**Stored dataset items:**
-- Opening Marker --

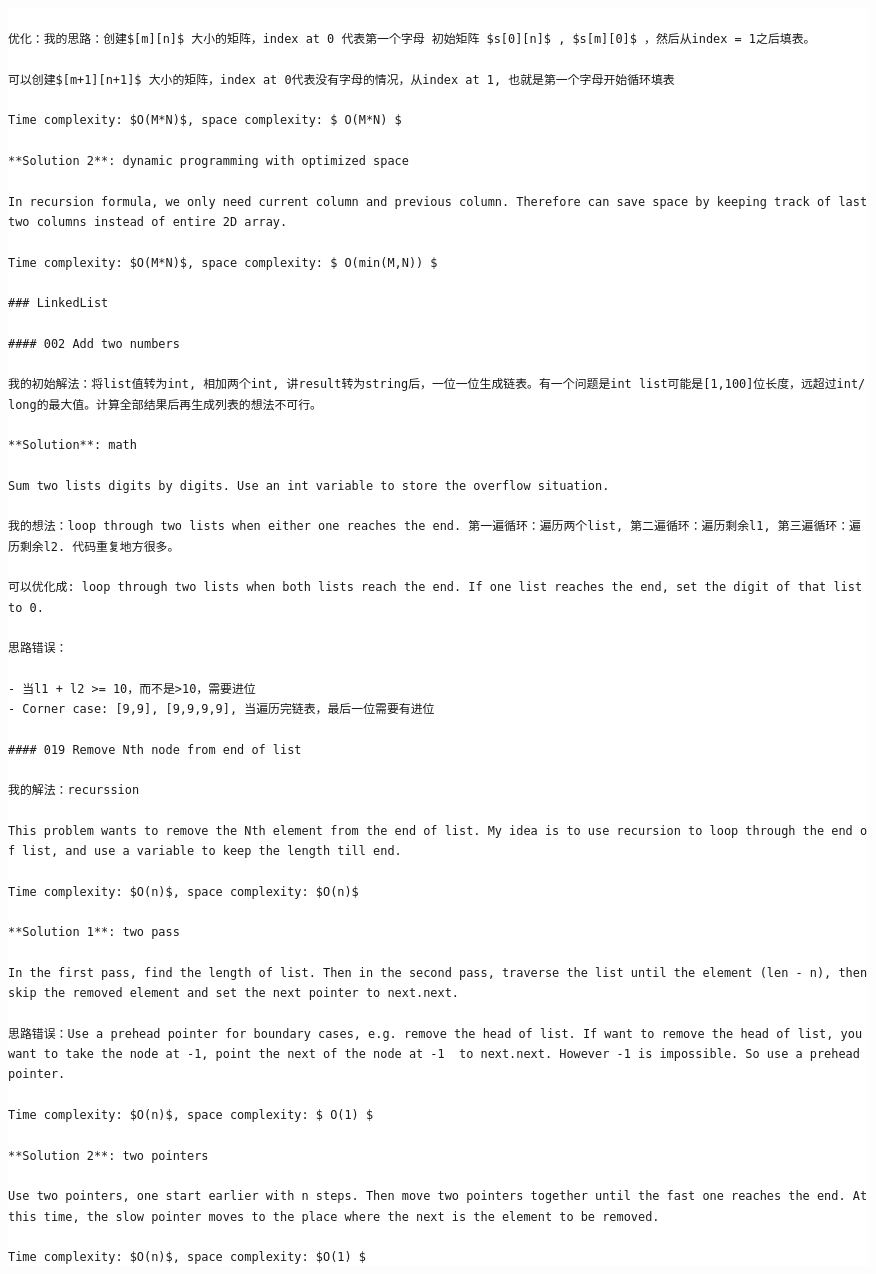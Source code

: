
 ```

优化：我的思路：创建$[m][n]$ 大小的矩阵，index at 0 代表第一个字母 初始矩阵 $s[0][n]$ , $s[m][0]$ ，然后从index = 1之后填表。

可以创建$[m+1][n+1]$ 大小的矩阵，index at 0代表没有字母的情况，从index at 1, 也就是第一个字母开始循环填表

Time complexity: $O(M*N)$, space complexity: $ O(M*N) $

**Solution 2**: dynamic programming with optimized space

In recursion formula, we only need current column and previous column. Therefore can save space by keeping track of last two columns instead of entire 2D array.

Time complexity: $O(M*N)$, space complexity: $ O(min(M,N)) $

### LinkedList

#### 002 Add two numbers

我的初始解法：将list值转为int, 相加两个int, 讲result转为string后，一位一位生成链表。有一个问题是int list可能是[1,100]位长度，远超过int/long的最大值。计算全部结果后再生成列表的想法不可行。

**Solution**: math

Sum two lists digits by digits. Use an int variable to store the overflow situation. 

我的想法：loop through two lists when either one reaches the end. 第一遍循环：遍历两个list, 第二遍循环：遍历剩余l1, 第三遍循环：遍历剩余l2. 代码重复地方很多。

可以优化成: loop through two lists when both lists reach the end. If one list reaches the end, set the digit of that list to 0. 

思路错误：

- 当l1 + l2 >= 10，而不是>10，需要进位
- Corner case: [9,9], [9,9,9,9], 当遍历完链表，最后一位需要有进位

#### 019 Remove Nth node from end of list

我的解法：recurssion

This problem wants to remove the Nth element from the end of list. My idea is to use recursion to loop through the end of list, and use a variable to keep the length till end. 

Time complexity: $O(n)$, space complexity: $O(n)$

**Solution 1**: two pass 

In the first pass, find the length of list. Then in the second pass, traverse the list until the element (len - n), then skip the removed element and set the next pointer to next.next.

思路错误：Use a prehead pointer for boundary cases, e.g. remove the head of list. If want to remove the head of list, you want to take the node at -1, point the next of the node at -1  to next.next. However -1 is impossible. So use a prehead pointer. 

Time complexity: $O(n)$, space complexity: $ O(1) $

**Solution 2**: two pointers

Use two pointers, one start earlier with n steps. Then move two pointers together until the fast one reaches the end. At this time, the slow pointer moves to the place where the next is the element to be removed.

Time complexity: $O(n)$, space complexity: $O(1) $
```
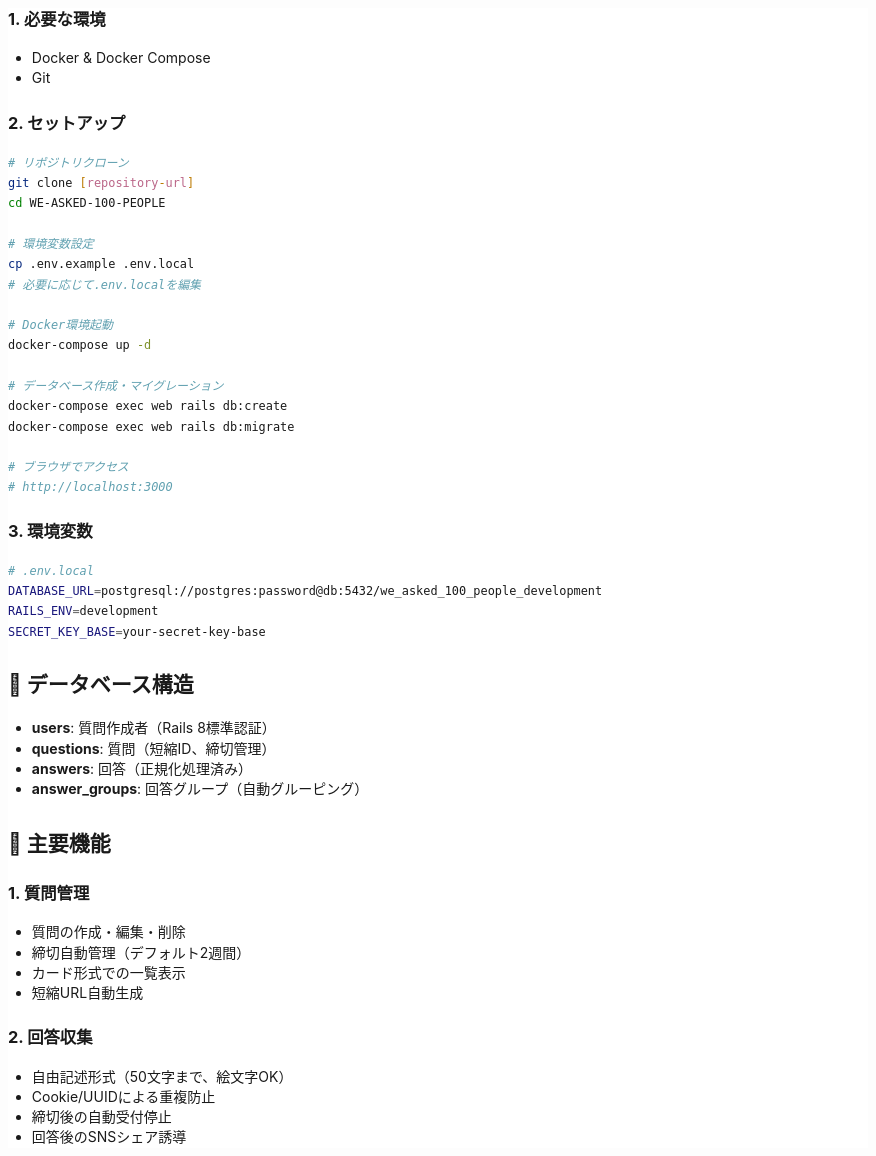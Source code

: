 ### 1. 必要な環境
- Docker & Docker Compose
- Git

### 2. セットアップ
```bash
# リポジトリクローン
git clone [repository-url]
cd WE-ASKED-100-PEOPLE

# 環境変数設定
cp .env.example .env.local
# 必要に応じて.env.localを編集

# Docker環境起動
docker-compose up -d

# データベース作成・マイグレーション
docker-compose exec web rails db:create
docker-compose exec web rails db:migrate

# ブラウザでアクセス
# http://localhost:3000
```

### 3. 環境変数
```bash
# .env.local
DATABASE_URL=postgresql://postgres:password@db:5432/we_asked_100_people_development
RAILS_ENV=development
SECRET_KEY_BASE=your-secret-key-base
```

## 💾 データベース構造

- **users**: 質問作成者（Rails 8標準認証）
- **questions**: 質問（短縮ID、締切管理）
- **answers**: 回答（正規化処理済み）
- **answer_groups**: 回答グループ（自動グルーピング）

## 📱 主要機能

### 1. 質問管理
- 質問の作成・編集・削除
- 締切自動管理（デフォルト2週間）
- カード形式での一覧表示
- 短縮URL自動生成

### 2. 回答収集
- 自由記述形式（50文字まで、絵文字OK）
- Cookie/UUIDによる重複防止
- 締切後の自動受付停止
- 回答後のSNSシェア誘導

-- Closing Marker --
-- Opening Marker --

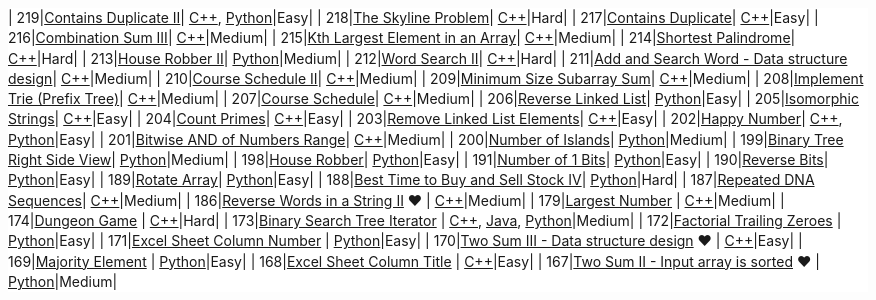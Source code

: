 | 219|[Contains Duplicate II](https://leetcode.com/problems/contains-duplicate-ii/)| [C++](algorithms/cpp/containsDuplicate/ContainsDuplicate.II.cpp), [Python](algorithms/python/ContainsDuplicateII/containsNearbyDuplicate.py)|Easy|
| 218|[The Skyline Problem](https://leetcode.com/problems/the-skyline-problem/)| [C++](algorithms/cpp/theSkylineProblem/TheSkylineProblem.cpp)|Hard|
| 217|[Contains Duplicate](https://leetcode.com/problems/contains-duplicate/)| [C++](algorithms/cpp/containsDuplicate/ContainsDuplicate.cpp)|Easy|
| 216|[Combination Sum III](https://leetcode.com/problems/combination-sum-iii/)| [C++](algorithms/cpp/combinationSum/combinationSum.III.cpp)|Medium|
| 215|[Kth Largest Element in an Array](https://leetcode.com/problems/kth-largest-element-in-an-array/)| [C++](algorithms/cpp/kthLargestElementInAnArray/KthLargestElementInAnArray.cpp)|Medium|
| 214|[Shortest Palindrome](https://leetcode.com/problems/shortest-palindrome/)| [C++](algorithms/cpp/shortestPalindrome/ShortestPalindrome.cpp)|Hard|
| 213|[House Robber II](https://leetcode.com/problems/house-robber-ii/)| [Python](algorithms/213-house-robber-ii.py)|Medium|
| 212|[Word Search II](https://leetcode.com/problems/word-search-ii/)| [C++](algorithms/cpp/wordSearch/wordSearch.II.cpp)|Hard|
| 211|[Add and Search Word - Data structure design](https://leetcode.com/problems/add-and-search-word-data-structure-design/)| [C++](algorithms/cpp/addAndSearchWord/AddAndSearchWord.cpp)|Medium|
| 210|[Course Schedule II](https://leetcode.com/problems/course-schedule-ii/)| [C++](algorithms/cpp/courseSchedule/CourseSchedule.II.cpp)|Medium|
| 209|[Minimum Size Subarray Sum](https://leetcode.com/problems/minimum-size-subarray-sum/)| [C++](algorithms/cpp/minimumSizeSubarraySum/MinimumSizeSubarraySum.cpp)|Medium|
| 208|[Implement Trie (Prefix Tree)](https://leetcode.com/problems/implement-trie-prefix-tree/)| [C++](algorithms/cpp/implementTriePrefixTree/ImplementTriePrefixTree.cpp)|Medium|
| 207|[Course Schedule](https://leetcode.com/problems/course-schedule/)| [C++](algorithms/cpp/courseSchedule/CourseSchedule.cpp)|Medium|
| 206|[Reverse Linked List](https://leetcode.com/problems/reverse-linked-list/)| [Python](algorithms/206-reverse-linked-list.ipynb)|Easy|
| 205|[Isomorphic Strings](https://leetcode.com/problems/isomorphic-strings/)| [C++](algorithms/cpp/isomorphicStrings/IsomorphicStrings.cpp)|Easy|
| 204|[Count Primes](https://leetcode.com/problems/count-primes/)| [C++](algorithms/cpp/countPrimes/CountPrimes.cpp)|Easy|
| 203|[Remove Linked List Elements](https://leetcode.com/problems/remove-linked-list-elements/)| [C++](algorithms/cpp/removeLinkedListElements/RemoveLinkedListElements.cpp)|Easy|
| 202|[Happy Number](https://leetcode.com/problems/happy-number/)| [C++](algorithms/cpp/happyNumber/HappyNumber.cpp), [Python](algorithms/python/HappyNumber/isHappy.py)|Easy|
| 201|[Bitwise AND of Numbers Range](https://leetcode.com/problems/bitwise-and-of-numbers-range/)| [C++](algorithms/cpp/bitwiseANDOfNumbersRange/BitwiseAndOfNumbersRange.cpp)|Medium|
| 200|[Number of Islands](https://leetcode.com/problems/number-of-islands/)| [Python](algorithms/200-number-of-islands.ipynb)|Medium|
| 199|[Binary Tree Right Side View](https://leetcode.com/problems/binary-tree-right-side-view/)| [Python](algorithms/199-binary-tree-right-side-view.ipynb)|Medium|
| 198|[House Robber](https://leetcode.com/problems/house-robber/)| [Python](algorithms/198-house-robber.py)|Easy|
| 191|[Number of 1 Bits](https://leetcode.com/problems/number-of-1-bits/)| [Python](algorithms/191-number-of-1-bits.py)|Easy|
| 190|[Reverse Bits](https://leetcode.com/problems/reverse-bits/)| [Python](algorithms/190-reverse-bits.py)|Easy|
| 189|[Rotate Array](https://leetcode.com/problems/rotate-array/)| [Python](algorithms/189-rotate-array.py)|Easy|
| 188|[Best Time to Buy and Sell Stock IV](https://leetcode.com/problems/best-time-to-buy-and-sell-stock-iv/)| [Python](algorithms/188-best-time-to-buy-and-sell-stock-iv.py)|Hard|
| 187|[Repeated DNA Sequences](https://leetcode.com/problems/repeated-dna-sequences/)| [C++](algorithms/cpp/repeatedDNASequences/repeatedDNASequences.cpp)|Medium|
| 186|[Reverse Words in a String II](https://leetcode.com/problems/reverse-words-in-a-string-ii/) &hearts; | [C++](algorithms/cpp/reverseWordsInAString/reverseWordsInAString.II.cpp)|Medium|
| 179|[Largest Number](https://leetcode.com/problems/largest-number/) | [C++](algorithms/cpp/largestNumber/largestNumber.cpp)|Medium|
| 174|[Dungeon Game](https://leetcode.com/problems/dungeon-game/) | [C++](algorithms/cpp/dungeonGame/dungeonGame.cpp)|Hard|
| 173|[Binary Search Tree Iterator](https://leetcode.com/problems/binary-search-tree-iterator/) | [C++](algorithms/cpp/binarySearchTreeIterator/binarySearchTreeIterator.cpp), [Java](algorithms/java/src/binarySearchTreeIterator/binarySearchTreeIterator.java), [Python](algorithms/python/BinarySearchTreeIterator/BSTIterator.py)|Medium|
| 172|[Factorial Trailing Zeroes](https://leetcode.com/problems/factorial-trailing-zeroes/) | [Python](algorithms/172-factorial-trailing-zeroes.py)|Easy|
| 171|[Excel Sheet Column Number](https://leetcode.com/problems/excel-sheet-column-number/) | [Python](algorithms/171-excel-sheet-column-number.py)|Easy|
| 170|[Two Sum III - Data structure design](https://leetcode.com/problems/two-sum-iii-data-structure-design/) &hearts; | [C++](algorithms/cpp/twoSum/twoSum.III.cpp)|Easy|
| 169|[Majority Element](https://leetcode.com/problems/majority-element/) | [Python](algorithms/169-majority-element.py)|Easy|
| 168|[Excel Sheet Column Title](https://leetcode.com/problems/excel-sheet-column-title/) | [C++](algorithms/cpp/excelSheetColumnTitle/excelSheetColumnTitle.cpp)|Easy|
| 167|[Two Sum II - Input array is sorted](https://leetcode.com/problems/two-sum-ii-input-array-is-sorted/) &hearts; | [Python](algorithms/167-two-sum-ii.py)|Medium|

-- Closing Marker --
-- Opening Marker --

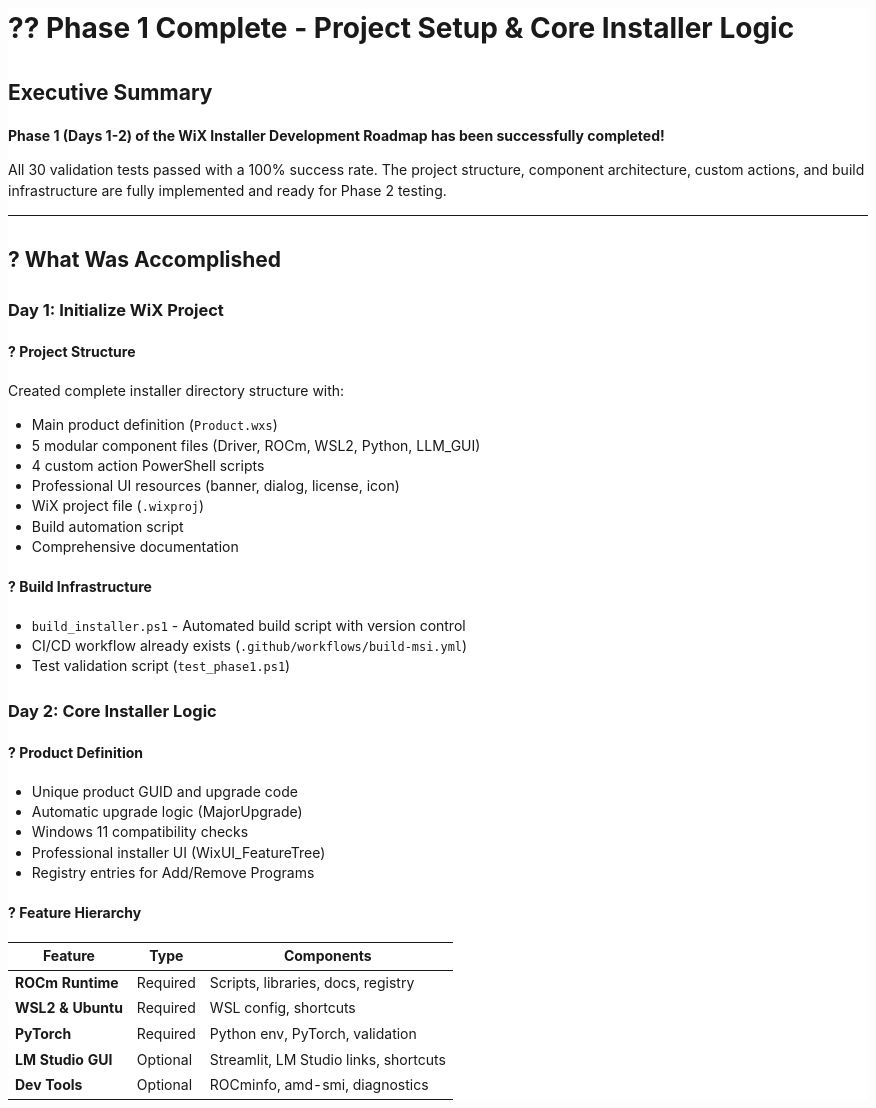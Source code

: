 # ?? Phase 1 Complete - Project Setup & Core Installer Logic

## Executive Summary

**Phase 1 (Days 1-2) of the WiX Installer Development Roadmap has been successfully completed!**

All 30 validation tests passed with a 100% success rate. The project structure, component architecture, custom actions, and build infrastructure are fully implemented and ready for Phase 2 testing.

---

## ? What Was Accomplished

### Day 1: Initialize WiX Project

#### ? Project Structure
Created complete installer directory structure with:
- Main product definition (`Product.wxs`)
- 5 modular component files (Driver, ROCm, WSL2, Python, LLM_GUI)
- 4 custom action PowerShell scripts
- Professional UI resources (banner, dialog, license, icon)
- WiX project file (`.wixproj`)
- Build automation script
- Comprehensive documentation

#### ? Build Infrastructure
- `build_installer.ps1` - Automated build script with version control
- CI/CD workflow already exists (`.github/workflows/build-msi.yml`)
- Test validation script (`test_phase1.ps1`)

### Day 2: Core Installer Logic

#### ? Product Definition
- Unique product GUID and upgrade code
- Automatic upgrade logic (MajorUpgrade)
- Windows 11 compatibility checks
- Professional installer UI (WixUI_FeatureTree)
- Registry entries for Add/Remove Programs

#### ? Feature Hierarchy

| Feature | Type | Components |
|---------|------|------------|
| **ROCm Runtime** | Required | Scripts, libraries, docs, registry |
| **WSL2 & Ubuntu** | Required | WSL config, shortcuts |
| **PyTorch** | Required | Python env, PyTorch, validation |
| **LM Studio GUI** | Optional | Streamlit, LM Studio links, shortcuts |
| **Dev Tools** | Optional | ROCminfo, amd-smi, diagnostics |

-- Closing Marker --

**Work to complete:** Repeat exactly the lines above from the one with "170|[Two Sum III" up to and including the one with "167|[Two Sum II". No other line belongs in the reply.

**Task response:**
| 170|[Two Sum III - Data structure design](https://leetcode.com/problems/two-sum-iii-data-structure-design/) &hearts; | [C++](algorithms/cpp/twoSum/twoSum.III.cpp)|Easy|
| 169|[Majority Element](https://leetcode.com/problems/majority-element/) | [Python](algorithms/169-majority-element.py)|Easy|
| 168|[Excel Sheet Column Title](https://leetcode.com/problems/excel-sheet-column-title/) | [C++](algorithms/cpp/excelSheetColumnTitle/excelSheetColumnTitle.cpp)|Easy|
| 167|[Two Sum II - Input array is sorted](https://leetcode.com/problems/two-sum-ii-input-array-is-sorted/) &hearts; | [Python](algorithms/167-two-sum-ii.py)|Medium|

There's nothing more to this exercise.